Problem statement:
Determine the number of lines below that contain the string "Implement", and state only that number.

*** Material for this exercise ***

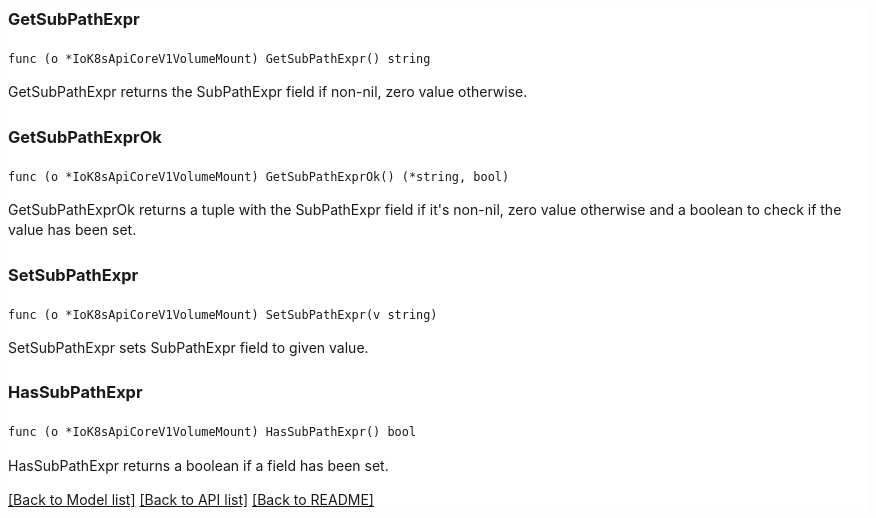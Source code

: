 ### GetSubPathExpr

`func (o *IoK8sApiCoreV1VolumeMount) GetSubPathExpr() string`

GetSubPathExpr returns the SubPathExpr field if non-nil, zero value otherwise.

### GetSubPathExprOk

`func (o *IoK8sApiCoreV1VolumeMount) GetSubPathExprOk() (*string, bool)`

GetSubPathExprOk returns a tuple with the SubPathExpr field if it's non-nil, zero value otherwise
and a boolean to check if the value has been set.

### SetSubPathExpr

`func (o *IoK8sApiCoreV1VolumeMount) SetSubPathExpr(v string)`

SetSubPathExpr sets SubPathExpr field to given value.

### HasSubPathExpr

`func (o *IoK8sApiCoreV1VolumeMount) HasSubPathExpr() bool`

HasSubPathExpr returns a boolean if a field has been set.


[[Back to Model list]](../README.md#documentation-for-models) [[Back to API list]](../README.md#documentation-for-api-endpoints) [[Back to README]](../README.md)


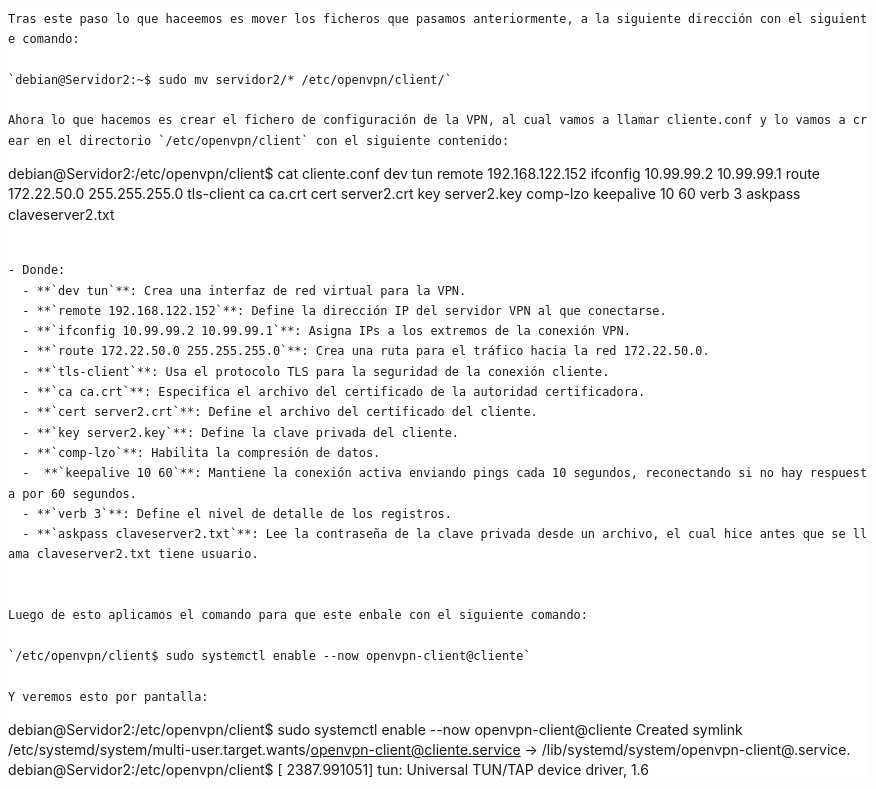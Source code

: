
 ```
Tras este paso lo que haceemos es mover los ficheros que pasamos anteriormente, a la siguiente dirección con el siguiente comando:

`debian@Servidor2:~$ sudo mv servidor2/* /etc/openvpn/client/`

Ahora lo que hacemos es crear el fichero de configuración de la VPN, al cual vamos a llamar cliente.conf y lo vamos a crear en el directorio `/etc/openvpn/client` con el siguiente contenido:

```
debian@Servidor2:/etc/openvpn/client$ cat cliente.conf 
dev tun
remote 192.168.122.152
ifconfig 10.99.99.2 10.99.99.1
route 172.22.50.0 255.255.255.0
tls-client
ca ca.crt
cert server2.crt
key server2.key
comp-lzo
keepalive 10 60
verb 3
askpass claveserver2.txt

```

- Donde:
  - **`dev tun`**: Crea una interfaz de red virtual para la VPN.
  - **`remote 192.168.122.152`**: Define la dirección IP del servidor VPN al que conectarse.
  - **`ifconfig 10.99.99.2 10.99.99.1`**: Asigna IPs a los extremos de la conexión VPN.
  - **`route 172.22.50.0 255.255.255.0`**: Crea una ruta para el tráfico hacia la red 172.22.50.0.
  - **`tls-client`**: Usa el protocolo TLS para la seguridad de la conexión cliente.
  - **`ca ca.crt`**: Especifica el archivo del certificado de la autoridad certificadora.
  - **`cert server2.crt`**: Define el archivo del certificado del cliente.
  - **`key server2.key`**: Define la clave privada del cliente.
  - **`comp-lzo`**: Habilita la compresión de datos.
  -  **`keepalive 10 60`**: Mantiene la conexión activa enviando pings cada 10 segundos, reconectando si no hay respuesta por 60 segundos.
  - **`verb 3`**: Define el nivel de detalle de los registros.
  - **`askpass claveserver2.txt`**: Lee la contraseña de la clave privada desde un archivo, el cual hice antes que se llama claveserver2.txt tiene usuario.


Luego de esto aplicamos el comando para que este enbale con el siguiente comando: 

`/etc/openvpn/client$ sudo systemctl enable --now openvpn-client@cliente`

Y veremos esto por pantalla:

```
debian@Servidor2:/etc/openvpn/client$ sudo systemctl enable --now openvpn-client@cliente
Created symlink /etc/systemd/system/multi-user.target.wants/openvpn-client@cliente.service → /lib/systemd/system/openvpn-client@.service.
debian@Servidor2:/etc/openvpn/client$ [ 2387.991051] tun: Universal TUN/TAP device driver, 1.6
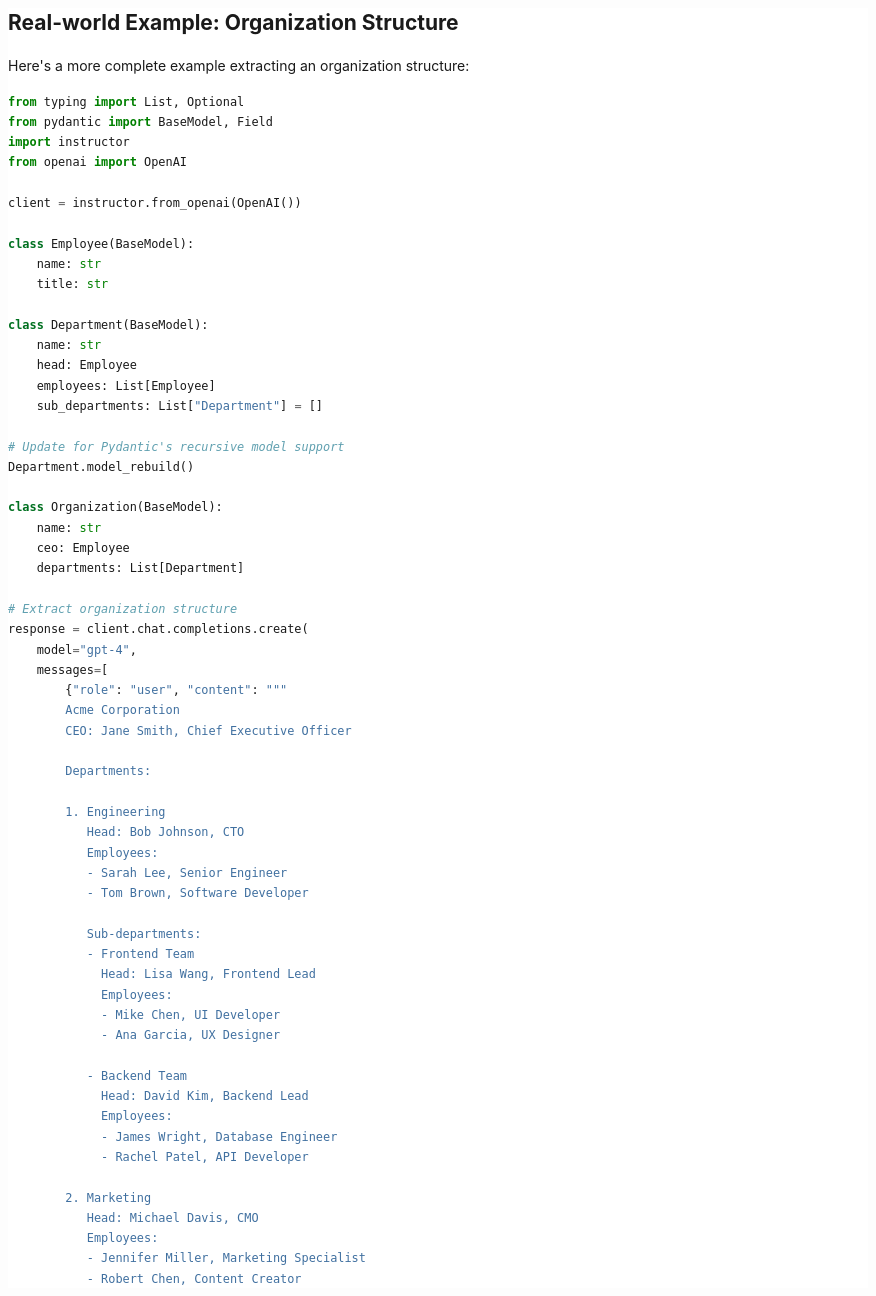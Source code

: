 ## Real-world Example: Organization Structure

Here's a more complete example extracting an organization structure:

```python
from typing import List, Optional
from pydantic import BaseModel, Field
import instructor
from openai import OpenAI

client = instructor.from_openai(OpenAI())

class Employee(BaseModel):
    name: str
    title: str

class Department(BaseModel):
    name: str
    head: Employee
    employees: List[Employee]
    sub_departments: List["Department"] = []

# Update for Pydantic's recursive model support
Department.model_rebuild()

class Organization(BaseModel):
    name: str
    ceo: Employee
    departments: List[Department]

# Extract organization structure
response = client.chat.completions.create(
    model="gpt-4",
    messages=[
        {"role": "user", "content": """
        Acme Corporation
        CEO: Jane Smith, Chief Executive Officer

        Departments:

        1. Engineering
           Head: Bob Johnson, CTO
           Employees:
           - Sarah Lee, Senior Engineer
           - Tom Brown, Software Developer

           Sub-departments:
           - Frontend Team
             Head: Lisa Wang, Frontend Lead
             Employees:
             - Mike Chen, UI Developer
             - Ana Garcia, UX Designer

           - Backend Team
             Head: David Kim, Backend Lead
             Employees:
             - James Wright, Database Engineer
             - Rachel Patel, API Developer

        2. Marketing
           Head: Michael Davis, CMO
           Employees:
           - Jennifer Miller, Marketing Specialist
           - Robert Chen, Content Creator
```
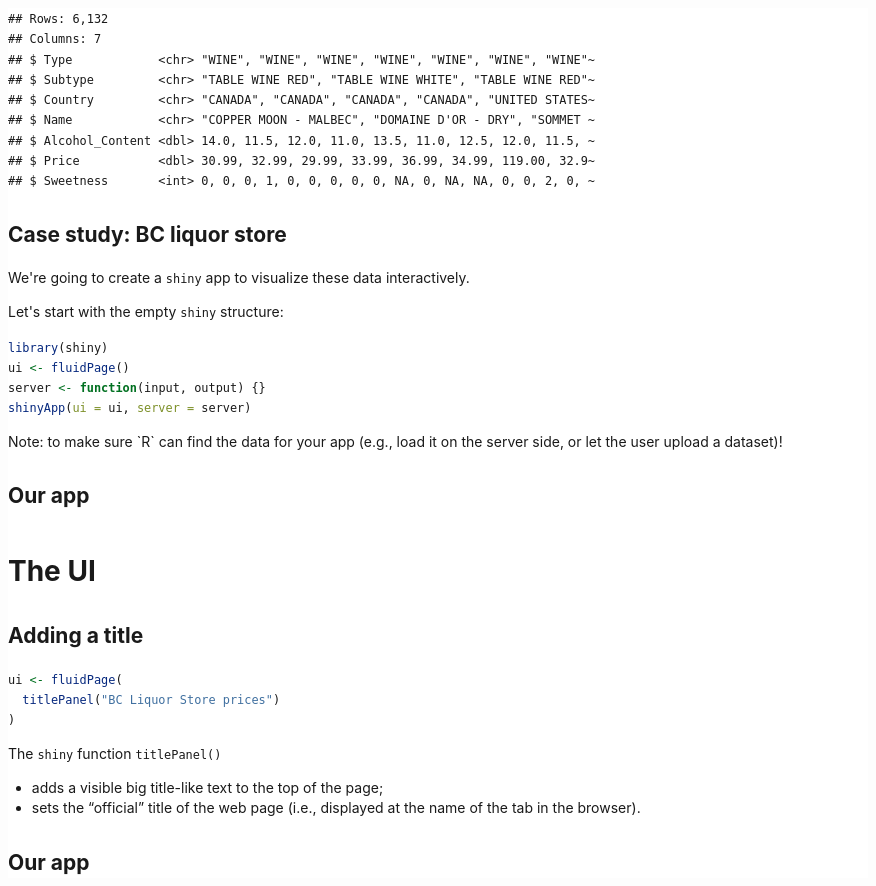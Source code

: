 
```
## Rows: 6,132
## Columns: 7
## $ Type            <chr> "WINE", "WINE", "WINE", "WINE", "WINE", "WINE", "WINE"~
## $ Subtype         <chr> "TABLE WINE RED", "TABLE WINE WHITE", "TABLE WINE RED"~
## $ Country         <chr> "CANADA", "CANADA", "CANADA", "CANADA", "UNITED STATES~
## $ Name            <chr> "COPPER MOON - MALBEC", "DOMAINE D'OR - DRY", "SOMMET ~
## $ Alcohol_Content <dbl> 14.0, 11.5, 12.0, 11.0, 13.5, 11.0, 12.5, 12.0, 11.5, ~
## $ Price           <dbl> 30.99, 32.99, 29.99, 33.99, 36.99, 34.99, 119.00, 32.9~
## $ Sweetness       <int> 0, 0, 0, 1, 0, 0, 0, 0, 0, NA, 0, NA, NA, 0, 0, 2, 0, ~
```


## Case study: BC liquor store 

We're going to create a `shiny` app to visualize these data interactively.

Let's start with the empty `shiny` structure:


```r
library(shiny)
ui <- fluidPage()
server <- function(input, output) {}
shinyApp(ui = ui, server = server)
```


<div class="small">Note: to make sure `R` can find the data for your app (e.g., load it on the server side, or let the user upload a dataset)!</div>


## Our app

# The UI

## Adding a title


```r
ui <- fluidPage(
  titlePanel("BC Liquor Store prices")
)
```

The `shiny` function `titlePanel()` 

- adds a visible big title-like text to the top of the page;
- sets the “official” title of the web page (i.e., displayed at the name of the tab in the browser).

## Our app

<div align="center">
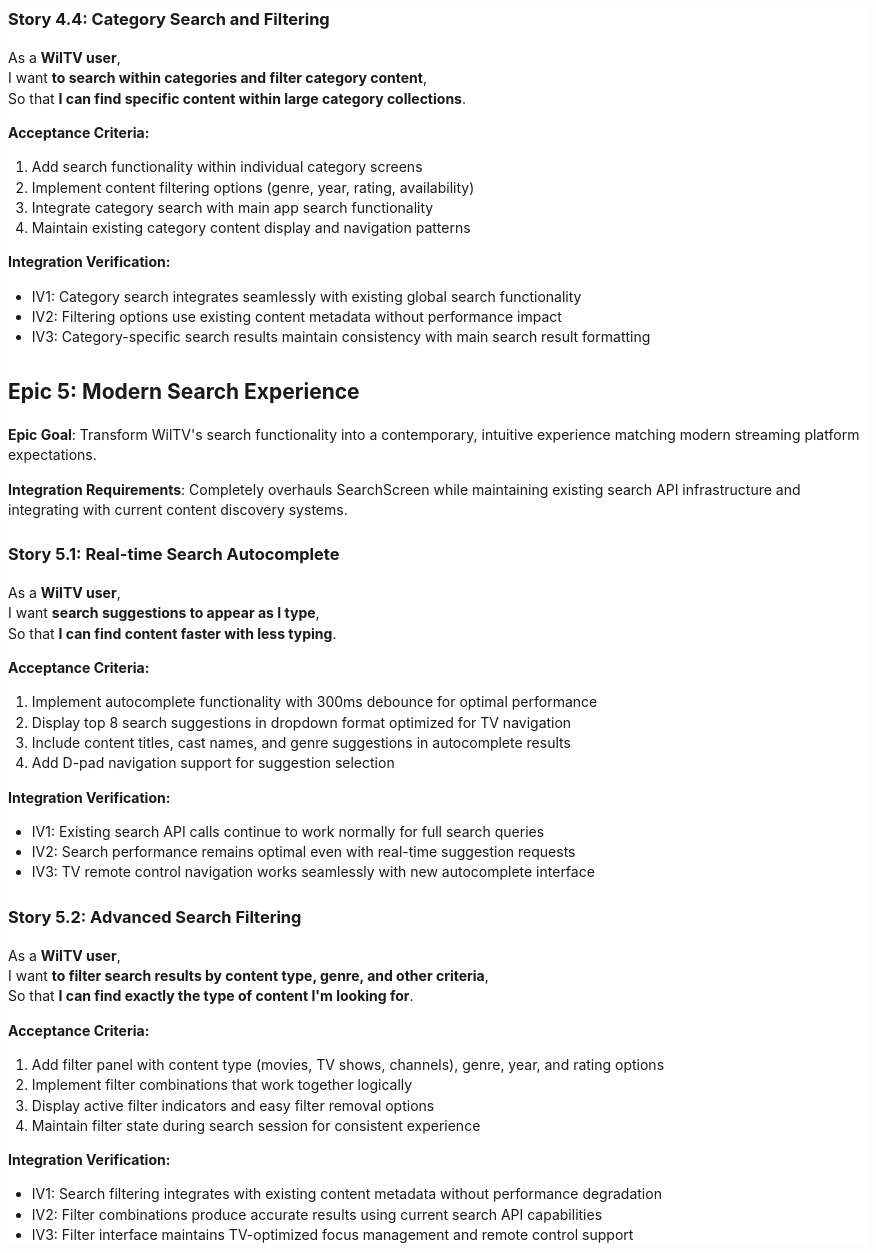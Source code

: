 ### Story 4.4: Category Search and Filtering
As a **WilTV user**,  
I want **to search within categories and filter category content**,  
So that **I can find specific content within large category collections**.

**Acceptance Criteria:**
1. Add search functionality within individual category screens
2. Implement content filtering options (genre, year, rating, availability)
3. Integrate category search with main app search functionality
4. Maintain existing category content display and navigation patterns

**Integration Verification:**
- IV1: Category search integrates seamlessly with existing global search functionality
- IV2: Filtering options use existing content metadata without performance impact
- IV3: Category-specific search results maintain consistency with main search result formatting

## Epic 5: Modern Search Experience

**Epic Goal**: Transform WilTV's search functionality into a contemporary, intuitive experience matching modern streaming platform expectations.

**Integration Requirements**: Completely overhauls SearchScreen while maintaining existing search API infrastructure and integrating with current content discovery systems.

### Story 5.1: Real-time Search Autocomplete
As a **WilTV user**,  
I want **search suggestions to appear as I type**,  
So that **I can find content faster with less typing**.

**Acceptance Criteria:**
1. Implement autocomplete functionality with 300ms debounce for optimal performance
2. Display top 8 search suggestions in dropdown format optimized for TV navigation
3. Include content titles, cast names, and genre suggestions in autocomplete results
4. Add D-pad navigation support for suggestion selection

**Integration Verification:**
- IV1: Existing search API calls continue to work normally for full search queries
- IV2: Search performance remains optimal even with real-time suggestion requests
- IV3: TV remote control navigation works seamlessly with new autocomplete interface

### Story 5.2: Advanced Search Filtering
As a **WilTV user**,  
I want **to filter search results by content type, genre, and other criteria**,  
So that **I can find exactly the type of content I'm looking for**.

**Acceptance Criteria:**
1. Add filter panel with content type (movies, TV shows, channels), genre, year, and rating options
2. Implement filter combinations that work together logically
3. Display active filter indicators and easy filter removal options
4. Maintain filter state during search session for consistent experience

**Integration Verification:**
- IV1: Search filtering integrates with existing content metadata without performance degradation
- IV2: Filter combinations produce accurate results using current search API capabilities
- IV3: Filter interface maintains TV-optimized focus management and remote control support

*** End of Material for this exercise ***

Exercise answer:
3